As the Nationalists were forfeiting the confidence of the people, the Communists were rapidly gaining stature in north China. When Soviet forces withdrew in the summer of 1947, the Communists began to consolidate control over Manchuria, employing well-honed skills in educating those under their control to look at the incipient civil war as a class struggle. As committed recruits expanded the Communists’ numbers, Chiang’s forces were being depleted by a growing discontent within the military that reflected the discontent within the general population. During both World War II and then the Chinese civil war, the KMT exempted young men of privilege from the draft while conscripting sons of peasant families. Ill fed, ill equipped, ill paid, and physically abused by their superiors, many of these Nationalist soldiers deserted at the earliest opportunity, often switching sides to join the Communists. By 1948, the Communists had 1.5 million troops—and each new victory brought more men and arms over to them.
During this period, some upper-class Chinese, alarmed by the successes of the Communists, began to leave the country. But most, even among the wealthy, did not emigrate immediately. For it is a reality universally acknowledged that to leave one’s community, to abandon one’s business or profession, to discard whatever wealth and status has been achieved over a lifetime and start all over again in a new country requires uncommon courage and resolve. For the majority of upper-class Chinese, it seemed better to sit tight and hope what they were witnessing was a transient political aberration, nothing more, and that everything would soon settle back to normal.

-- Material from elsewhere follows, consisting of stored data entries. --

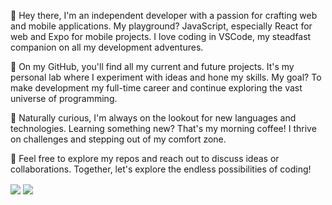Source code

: 👋 Hey there, I'm an independent developer with a passion for crafting web and mobile applications. My playground? JavaScript, especially React for web and Expo for mobile projects. I love coding in VSCode, my steadfast companion on all my development adventures.

🚀 On my GitHub, you'll find all my current and future projects. It's my personal lab where I experiment with ideas and hone my skills. My goal? To make development my full-time career and continue exploring the vast universe of programming.

🌱 Naturally curious, I'm always on the lookout for new languages and technologies. Learning something new? That's my morning coffee! I thrive on challenges and stepping out of my comfort zone.

💬 Feel free to explore my repos and reach out to discuss ideas or collaborations. Together, let's explore the endless possibilities of coding!

<a><img align="center" src="https://github-readme-stats.vercel.app/api?username=Legion-in-hell&theme=transparent"/></a>
<a><img align="center" src="https://github-readme-stats.vercel.app/api/top-langs/?username=legion-in-hell&layout=compact&theme=transparent" /></a>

As 1948 slid into 1949, the Communists destroyed KMT forces in the north and then turned south into central China. One by one, major regions fell under Communist control: Shenyang, Manchuria, Tianjin, Beijing. In April 1949, the Communists seized Nanjing, the Nationalist capital, and in May, Shanghai, the country’s most populous city. There was no longer any doubt which side would be the victor.
Much of what remained of the establishment—bureaucrats, businessmen, intellectuals—now left in great haste. Abandoning businesses, homes, and real estate, they sewed gold bullion and jewelry into belts and seams of clothes, even shoes, and shoved their way onto trains so mobbed that people clung to the tops and sides of the railway cars in order to get away. During later stages of their journey, many left trunks and suitcases filled with cherished family possessions at the side of the road.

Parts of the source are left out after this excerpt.